By Emily Passmore, Media Management, ’22
A few years ago, the lingerie retailer, Victoria’s Secret, launched the “Perfect Body” campaign. This campaign centered around Victoria’s Secret’s new “body bra” designed to perfectly fit every body type. One advertisement used in this campaign featured several tall, thin models wearing the new lingerie with the words “The Perfect ‘Body’” displayed overtop of the image.
The imagery in this advertisement alone is extremely powerful and influential. Like those in countless other advertisements in similar industries, the models in this image are all tall, thin, and toned. These women, and their bodies, are objectified, portrayed as beautiful and desirable, and esteemed as an ideal. As if the imagery in this advertisement wasn’t impactful enough, the words “The Perfect ‘Body’” included in this advertisement only serve to reinforce what consumers have already been led to believe is true. That is, the perfect body is a thin body.
Therefore, while on the surface, this advertisement may simply appear to be selling Victoria’s Secret’s new lingerie line, this advertisement is actually selling an impossible beauty standard. The lack of body diversity and representation in this advertisement aligns with hegemonic beauty beliefs and helps establish an impossible standard of beauty. In an industry that profits off consumers’ insecurities, Victoria’s Secret ultimately benefits from this, as consumers, unsatisfied with themselves, buy this lingerie in hopes of somehow achieving this impossible beauty standard.
While countless other advertisements also influence viewers in similar ways, they usually appear to do so in more subtle, subconscious ways. This advertisement, however, boldly declares a tall, slender body to be the “perfect body”. Whether or not Victoria’s Secret set out to do this, or whether they were simply trying to make a pun about their line of lingerie referred to as “body bras”, Victoria’s Secret is shaping the minds of women and girls in potentially harmful ways.
One of the largest ways in which this Victoria’s Secret advertisement has the potential to influence women and girls is by altering their perceptions and beliefs regarding beauty standards. Due to the lack of body diversity in their advertisements, certain body types are revered above others and pronounced the ideal or “perfect body”. Women are then left to compare their bodies to this ideal and made to feel less for being anything other than “perfect”. This practice can greatly contribute to negative self-esteem and body image, as well as other dangerous beliefs and behaviors.
This advertisement ultimately speaks volumes about today’s society, where toxic body image is pervasive and where women are often objectified, and their worth determined by their bodies.
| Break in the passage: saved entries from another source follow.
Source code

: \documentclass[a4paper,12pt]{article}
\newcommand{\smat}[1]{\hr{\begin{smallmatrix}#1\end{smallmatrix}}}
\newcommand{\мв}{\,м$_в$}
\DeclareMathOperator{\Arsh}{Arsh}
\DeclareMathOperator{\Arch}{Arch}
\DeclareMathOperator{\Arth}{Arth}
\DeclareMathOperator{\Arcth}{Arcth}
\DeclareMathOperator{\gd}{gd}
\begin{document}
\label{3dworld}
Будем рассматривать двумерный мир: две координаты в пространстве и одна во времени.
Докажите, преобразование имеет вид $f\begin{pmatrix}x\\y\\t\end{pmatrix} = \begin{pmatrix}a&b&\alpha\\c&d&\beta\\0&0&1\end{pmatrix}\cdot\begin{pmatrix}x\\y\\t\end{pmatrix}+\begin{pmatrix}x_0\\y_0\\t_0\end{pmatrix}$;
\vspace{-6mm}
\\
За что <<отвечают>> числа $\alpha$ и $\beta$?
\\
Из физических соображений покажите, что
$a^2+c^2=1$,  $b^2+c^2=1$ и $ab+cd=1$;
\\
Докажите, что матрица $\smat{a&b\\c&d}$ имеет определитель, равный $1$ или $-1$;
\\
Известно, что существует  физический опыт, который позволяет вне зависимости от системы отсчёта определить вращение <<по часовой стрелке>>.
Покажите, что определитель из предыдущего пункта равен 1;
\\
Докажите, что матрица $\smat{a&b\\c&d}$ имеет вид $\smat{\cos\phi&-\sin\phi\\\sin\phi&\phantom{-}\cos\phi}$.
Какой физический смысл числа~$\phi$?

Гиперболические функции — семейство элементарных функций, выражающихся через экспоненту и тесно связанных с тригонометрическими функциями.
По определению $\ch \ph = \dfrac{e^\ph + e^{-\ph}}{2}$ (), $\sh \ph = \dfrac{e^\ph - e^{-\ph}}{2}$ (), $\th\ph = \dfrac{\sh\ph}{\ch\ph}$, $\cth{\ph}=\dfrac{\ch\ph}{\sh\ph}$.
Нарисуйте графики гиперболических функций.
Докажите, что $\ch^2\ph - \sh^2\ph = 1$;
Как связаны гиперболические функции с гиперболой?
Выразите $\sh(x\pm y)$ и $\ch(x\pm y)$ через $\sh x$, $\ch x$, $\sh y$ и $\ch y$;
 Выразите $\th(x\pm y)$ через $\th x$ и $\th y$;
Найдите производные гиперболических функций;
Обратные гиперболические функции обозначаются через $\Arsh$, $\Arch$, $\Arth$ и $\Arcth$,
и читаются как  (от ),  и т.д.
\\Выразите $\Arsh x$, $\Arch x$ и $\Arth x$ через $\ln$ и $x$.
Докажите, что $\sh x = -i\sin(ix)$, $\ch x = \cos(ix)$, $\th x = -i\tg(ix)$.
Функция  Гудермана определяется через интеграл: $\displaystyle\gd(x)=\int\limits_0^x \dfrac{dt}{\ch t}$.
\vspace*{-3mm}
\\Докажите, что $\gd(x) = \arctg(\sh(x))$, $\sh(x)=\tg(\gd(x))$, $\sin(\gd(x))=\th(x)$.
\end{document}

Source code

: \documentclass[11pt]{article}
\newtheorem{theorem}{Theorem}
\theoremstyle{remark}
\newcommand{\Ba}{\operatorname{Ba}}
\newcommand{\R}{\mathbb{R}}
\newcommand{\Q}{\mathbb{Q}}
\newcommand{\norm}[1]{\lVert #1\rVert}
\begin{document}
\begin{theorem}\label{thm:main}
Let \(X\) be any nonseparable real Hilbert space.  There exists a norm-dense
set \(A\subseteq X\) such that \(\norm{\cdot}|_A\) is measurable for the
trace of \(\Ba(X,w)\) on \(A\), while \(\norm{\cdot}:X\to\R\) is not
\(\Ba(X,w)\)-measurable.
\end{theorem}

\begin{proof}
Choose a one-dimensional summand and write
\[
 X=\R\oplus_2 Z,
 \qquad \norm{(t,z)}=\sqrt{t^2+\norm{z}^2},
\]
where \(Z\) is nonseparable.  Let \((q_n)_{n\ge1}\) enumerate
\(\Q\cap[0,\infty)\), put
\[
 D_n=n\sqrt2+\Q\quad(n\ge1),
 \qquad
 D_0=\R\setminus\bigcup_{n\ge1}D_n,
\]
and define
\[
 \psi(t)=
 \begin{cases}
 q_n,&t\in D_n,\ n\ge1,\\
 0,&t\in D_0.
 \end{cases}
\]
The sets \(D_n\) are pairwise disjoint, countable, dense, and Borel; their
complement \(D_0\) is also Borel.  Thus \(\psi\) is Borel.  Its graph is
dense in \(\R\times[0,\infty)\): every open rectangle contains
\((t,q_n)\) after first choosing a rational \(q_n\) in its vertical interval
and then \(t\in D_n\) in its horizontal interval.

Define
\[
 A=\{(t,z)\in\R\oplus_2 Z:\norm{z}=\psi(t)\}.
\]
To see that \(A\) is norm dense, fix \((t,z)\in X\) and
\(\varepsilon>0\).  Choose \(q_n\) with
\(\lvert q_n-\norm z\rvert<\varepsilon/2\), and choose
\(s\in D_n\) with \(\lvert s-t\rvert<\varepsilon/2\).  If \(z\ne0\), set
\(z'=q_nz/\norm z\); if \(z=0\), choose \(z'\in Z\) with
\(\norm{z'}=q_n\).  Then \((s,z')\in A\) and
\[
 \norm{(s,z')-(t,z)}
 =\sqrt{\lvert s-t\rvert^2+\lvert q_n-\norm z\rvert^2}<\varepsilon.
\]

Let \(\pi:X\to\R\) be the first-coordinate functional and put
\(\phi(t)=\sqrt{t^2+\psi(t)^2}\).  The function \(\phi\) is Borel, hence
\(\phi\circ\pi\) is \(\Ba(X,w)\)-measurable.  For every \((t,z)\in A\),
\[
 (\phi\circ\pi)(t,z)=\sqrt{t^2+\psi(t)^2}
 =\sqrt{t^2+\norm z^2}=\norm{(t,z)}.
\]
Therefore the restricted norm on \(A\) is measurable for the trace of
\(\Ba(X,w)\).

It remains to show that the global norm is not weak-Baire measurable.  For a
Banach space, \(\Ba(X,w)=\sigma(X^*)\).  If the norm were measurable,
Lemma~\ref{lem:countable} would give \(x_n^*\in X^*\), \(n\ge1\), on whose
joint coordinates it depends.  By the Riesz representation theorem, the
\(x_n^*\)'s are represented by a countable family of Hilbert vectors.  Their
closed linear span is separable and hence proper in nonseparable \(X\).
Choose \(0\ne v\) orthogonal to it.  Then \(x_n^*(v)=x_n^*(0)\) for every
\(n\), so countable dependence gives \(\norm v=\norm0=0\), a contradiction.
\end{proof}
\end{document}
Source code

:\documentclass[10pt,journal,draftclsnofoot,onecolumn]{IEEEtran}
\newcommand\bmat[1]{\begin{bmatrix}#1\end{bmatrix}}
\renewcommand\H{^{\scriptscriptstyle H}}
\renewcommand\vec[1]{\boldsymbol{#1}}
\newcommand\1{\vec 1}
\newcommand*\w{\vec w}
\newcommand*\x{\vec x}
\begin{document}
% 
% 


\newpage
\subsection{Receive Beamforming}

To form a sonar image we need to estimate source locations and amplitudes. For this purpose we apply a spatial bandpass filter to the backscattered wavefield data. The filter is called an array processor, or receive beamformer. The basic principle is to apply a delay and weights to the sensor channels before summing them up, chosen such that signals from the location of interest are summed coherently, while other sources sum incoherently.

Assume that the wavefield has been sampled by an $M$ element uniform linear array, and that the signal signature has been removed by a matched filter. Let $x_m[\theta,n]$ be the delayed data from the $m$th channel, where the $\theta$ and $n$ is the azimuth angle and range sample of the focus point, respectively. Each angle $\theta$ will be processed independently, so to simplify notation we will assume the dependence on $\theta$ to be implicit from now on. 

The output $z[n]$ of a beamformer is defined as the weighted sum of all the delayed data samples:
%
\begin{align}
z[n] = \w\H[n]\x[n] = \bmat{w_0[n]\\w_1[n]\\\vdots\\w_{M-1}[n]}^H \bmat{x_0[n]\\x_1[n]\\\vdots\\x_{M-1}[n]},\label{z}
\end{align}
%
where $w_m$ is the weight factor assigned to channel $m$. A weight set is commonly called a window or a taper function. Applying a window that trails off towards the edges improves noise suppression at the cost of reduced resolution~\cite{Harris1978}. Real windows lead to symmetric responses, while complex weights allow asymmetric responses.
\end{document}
Women are led to believe, whether deliberately or subconsciously, that their worth can be measured by something as insignificant as the numbers on a scale. This can result in pressure on women to reach an impossible beauty standard, to be “perfect” and therefore, thin.
Victoria’s Secret ultimately received enormous backlash for this campaign and quickly changed the campaign’s slogan to “A Body For Every Body”. However, the image remains the same. For better or worse, this imagery in Victoria’s Secret’s advertisements continues to shape societal expectations and beauty standards for women.